#### WHAT THIS TASK INVOLVES:
Examine the material below. Gather every line in which the string "name" appears.

#### MATERIAL TO PROCESS:
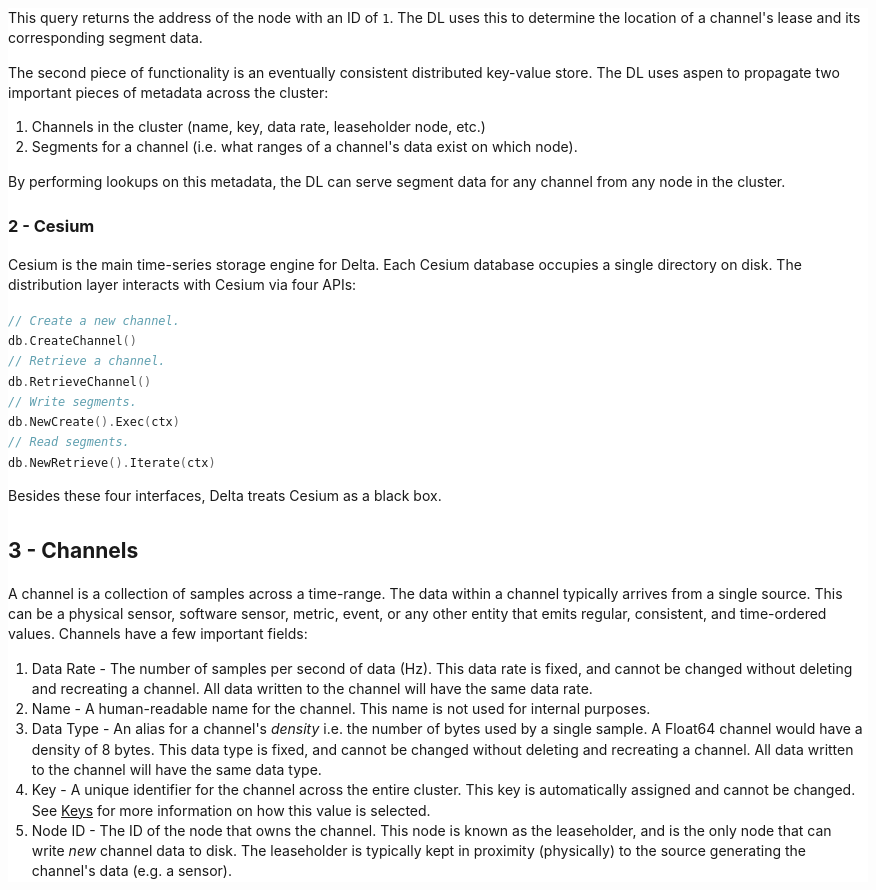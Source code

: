 This query returns the address of the node with an ID of `1`. The DL uses this
to determine the location of a channel's lease and its corresponding segment
data.

The second piece of functionality is an eventually consistent distributed
key-value store. The DL uses aspen to propagate two important pieces of metadata
across the cluster:

1. Channels in the cluster (name, key, data rate, leaseholder node, etc.)
2. Segments for a channel (i.e. what ranges of a channel's data exist on which
   node).

By performing lookups on this metadata, the DL can serve segment data for any
channel from any node in the cluster.

### 2 - Cesium

Cesium is the main time-series storage engine for Delta. Each Cesium database
occupies a single directory on disk. The distribution layer interacts with
Cesium via four APIs:

```go
// Create a new channel.
db.CreateChannel()
// Retrieve a channel.
db.RetrieveChannel()
// Write segments.
db.NewCreate().Exec(ctx)
// Read segments.
db.NewRetrieve().Iterate(ctx)
```

Besides these four interfaces, Delta treats Cesium as a black box.

## 3 - Channels

A channel is a collection of samples across a time-range. The data within a
channel typically arrives from a single source. This can be a physical sensor,
software sensor, metric, event, or any other entity that emits regular,
consistent, and time-ordered values. Channels have a few important fields:

1. Data Rate - The number of samples per second of data (Hz). This data rate is
   fixed, and cannot be changed without deleting and recreating a channel. All
   data written to the channel will have the same data rate.
2. Name - A human-readable name for the channel. This name is not used for
   internal purposes.
3. Data Type - An alias for a channel's *density* i.e. the number of bytes used
   by a single sample. A Float64 channel would have a density of 8 bytes. This
   data type is fixed, and cannot be changed without deleting and recreating a
   channel. All data written to the channel will have the same data type.
4. Key - A unique identifier for the channel across the entire cluster. This key
   is automatically assigned and cannot be changed. See [Keys](#Keys)
   for more information on how this value is selected.
5. Node ID - The ID of the node that owns the channel. This node is known as the
   leaseholder, and is the only node that can write *new* channel data to disk.
   The leaseholder is typically kept in proximity (physically) to the source
   generating the channel's data (e.g. a sensor).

#### ANSWER:
1. Channels in the cluster (name, key, data rate, leaseholder node, etc.)
2. Name - A human-readable name for the channel. This name is not used for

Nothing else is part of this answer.